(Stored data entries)
——————————

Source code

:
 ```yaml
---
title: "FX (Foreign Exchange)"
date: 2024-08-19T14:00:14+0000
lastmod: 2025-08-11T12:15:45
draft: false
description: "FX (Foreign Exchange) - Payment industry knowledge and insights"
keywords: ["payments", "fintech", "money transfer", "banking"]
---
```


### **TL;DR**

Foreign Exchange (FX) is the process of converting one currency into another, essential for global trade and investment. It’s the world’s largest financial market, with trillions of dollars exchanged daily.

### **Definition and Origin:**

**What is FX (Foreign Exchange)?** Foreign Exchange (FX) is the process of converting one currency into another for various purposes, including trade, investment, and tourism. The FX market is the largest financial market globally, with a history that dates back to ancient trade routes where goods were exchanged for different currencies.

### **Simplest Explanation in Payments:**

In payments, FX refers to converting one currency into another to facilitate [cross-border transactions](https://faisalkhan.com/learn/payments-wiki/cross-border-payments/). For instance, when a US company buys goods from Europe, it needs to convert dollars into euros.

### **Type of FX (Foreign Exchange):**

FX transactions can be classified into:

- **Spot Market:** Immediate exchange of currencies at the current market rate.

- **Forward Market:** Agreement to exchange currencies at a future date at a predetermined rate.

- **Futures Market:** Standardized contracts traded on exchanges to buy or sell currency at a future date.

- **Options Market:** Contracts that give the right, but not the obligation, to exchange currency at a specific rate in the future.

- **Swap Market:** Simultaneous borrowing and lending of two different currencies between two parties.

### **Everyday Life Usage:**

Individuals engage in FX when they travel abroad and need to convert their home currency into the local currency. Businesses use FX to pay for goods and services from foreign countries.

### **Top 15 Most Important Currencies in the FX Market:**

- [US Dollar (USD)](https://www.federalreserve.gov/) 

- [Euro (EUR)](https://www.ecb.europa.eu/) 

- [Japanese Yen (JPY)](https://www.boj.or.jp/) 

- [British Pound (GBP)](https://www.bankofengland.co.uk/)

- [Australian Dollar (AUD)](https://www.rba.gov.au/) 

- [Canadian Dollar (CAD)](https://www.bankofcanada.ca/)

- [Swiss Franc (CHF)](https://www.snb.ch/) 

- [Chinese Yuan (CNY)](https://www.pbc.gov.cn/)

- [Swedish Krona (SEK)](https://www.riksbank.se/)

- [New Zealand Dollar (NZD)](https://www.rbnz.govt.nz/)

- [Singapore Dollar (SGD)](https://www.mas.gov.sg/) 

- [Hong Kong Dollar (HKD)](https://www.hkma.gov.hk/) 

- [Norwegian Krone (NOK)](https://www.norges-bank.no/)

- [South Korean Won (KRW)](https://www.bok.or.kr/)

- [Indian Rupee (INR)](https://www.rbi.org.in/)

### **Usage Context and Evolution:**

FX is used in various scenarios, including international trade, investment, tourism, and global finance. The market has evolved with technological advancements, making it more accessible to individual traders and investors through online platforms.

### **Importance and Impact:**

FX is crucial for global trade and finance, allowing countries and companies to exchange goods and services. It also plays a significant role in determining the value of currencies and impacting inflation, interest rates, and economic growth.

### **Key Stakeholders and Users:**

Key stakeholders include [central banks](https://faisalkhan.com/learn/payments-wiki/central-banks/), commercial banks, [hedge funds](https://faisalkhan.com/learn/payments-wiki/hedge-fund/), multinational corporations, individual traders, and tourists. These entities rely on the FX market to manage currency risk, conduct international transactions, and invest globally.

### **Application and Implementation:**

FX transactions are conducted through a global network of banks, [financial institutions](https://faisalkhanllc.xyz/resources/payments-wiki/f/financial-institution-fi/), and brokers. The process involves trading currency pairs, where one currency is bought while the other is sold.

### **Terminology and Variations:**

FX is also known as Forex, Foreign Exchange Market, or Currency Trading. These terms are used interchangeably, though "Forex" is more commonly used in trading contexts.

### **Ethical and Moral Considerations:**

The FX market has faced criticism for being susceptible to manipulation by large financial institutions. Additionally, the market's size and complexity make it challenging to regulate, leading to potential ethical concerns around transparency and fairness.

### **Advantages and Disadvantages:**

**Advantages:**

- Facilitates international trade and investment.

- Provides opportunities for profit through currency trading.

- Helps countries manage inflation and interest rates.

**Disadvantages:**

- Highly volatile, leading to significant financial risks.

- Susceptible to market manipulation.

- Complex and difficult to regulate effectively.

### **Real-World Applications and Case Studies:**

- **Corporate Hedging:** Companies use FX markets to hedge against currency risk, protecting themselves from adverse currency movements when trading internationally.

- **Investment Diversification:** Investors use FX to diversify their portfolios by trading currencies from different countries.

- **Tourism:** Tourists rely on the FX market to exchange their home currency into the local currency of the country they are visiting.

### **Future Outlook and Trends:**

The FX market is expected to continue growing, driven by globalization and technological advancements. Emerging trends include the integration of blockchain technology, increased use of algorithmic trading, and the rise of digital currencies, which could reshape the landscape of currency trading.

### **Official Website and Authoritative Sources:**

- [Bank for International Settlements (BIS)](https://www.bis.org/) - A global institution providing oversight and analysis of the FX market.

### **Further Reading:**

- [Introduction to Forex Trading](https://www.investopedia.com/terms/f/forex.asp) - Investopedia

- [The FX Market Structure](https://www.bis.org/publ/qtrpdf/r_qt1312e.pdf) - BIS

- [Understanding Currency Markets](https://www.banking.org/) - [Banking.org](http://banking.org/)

——————————

HOW TO COMPLETE THIS TASK = For this exercise, gather every line of the data that contains the word "traders".

EXERCISE RESULT =
FX is used in various scenarios, including international trade, investment, tourism, and global finance. The market has evolved with technological advancements, making it more accessible to individual traders and investors through online platforms.
Key stakeholders include [central banks](https://faisalkhan.com/learn/payments-wiki/central-banks/), commercial banks, [hedge funds](https://faisalkhan.com/learn/payments-wiki/hedge-fund/), multinational corporations, individual traders, and tourists. These entities rely on the FX market to manage currency risk, conduct international transactions, and invest globally.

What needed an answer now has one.